Over the past 30 years, lack of uniform reporting and confusion over eligible usages have been cited repeatedly in Buffalo's administering of the Community Development Block Grant Program. 

These historical issues aside, the city's Office of Strategic Planning is in the process of preparing its response to the findings cited in the Monitoring Report, which are due back to HUD 45 days from the receipt of the report. As always, the city, or any other municipality, is accorded the opportunity to disagree with and respond to the findings of such a report. 

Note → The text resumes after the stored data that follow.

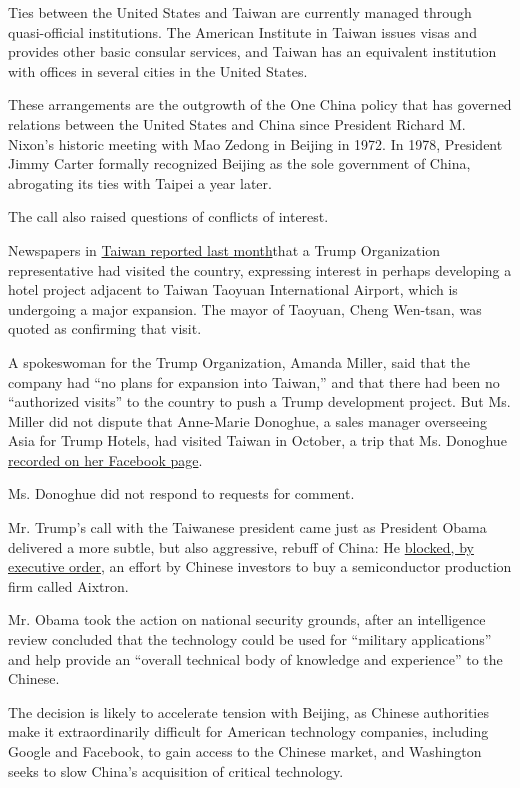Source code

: Ties between the United States and Taiwan are currently managed through
quasi-official institutions. The American Institute in Taiwan issues
visas and provides other basic consular services, and Taiwan has an
equivalent institution with offices in several cities in the United
States.

These arrangements are the outgrowth of the One China policy that has
governed relations between the United States and China since President
Richard M. Nixon's historic meeting with Mao Zedong in Beijing in 1972.
In 1978, President Jimmy Carter formally recognized Beijing as the sole
government of China, abrogating its ties with Taipei a year later.

The call also raised questions of conflicts of interest.

Newspapers in \href{http://www.taiwannews.com.tw/en/news/3031091}{Taiwan
reported last month}that a Trump Organization representative had visited
the country, expressing interest in perhaps developing a hotel project
adjacent to Taiwan Taoyuan International Airport, which is undergoing a
major expansion. The mayor of Taoyuan, Cheng Wen-tsan, was quoted as
confirming that visit.

A spokeswoman for the Trump Organization, Amanda Miller, said that the
company had ``no plans for expansion into Taiwan,'' and that there had
been no ``authorized visits'' to the country to push a Trump development
project. But Ms. Miller did not dispute that Anne-Marie Donoghue, a
sales manager overseeing Asia for Trump Hotels, had visited Taiwan in
October, a trip that Ms. Donoghue
\href{https://www.documentcloud.org/documents/3230995-10-Anne-Marie-Donoghue-Trump.html}{recorded
on her Facebook page}.

Ms. Donoghue did not respond to requests for comment.

Mr. Trump's call with the Taiwanese president came just as President
Obama delivered a more subtle, but also aggressive, rebuff of China: He
\href{http://www.nytimes.com/2016/12/02/business/dealbook/china-aixtron-obama-cfius.html}{blocked,
by executive order}, an effort by Chinese investors to buy a
semiconductor production firm called Aixtron.

Mr. Obama took the action on national security grounds, after an
intelligence review concluded that the technology could be used for
``military applications'' and help provide an ``overall technical body
of knowledge and experience'' to the Chinese.

The decision is likely to accelerate tension with Beijing, as Chinese
authorities make it extraordinarily difficult for American technology
companies, including Google and Facebook, to gain access to the Chinese
market, and Washington seeks to slow China's acquisition of critical
technology.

Two weeks ago, I met in Washington, D.C. with Nelson R. Bregon, HUD General Deputy Assistant Secretary and Stanley Gimont, Acting Director, Office of Block Grant Assistance to discuss the CDBG program in Buffalo and other related issues. And this past Friday, I corresponded directly with HUD Secretary Shaun Donovan, with whom I will have further discussions.

These are issues I take very seriously and in addition to the city's Office of Strategic Planning's formal response to HUD, I am demanding a full and immediate accounting for the city personnel responsible for the oversight of this federally funded program. If it is confirmed that any of these findings in the HUD report are the direct result of staff mismanagement, I will take appropriate disciplinary action, including the possibility of termination of employment.

With poverty-related challenges still faced by the City of Buffalo, despite continuing progress in stabilizing the city's finances and the high level of investment and development, critically important programs like the CDBG must be managed with the highest level of accountability, professionalism, efficiency and effectiveness. Anything less is intolerable.

The HUD audit is a valuable tool in judging where we are and what still needs to be done.  I welcome it and I am committed to working with HUD and other entities on reversing poverty in Buffalo. My administration is serious about making government more transparent and accountable; we will take all of the necessary corrective action on this important issue.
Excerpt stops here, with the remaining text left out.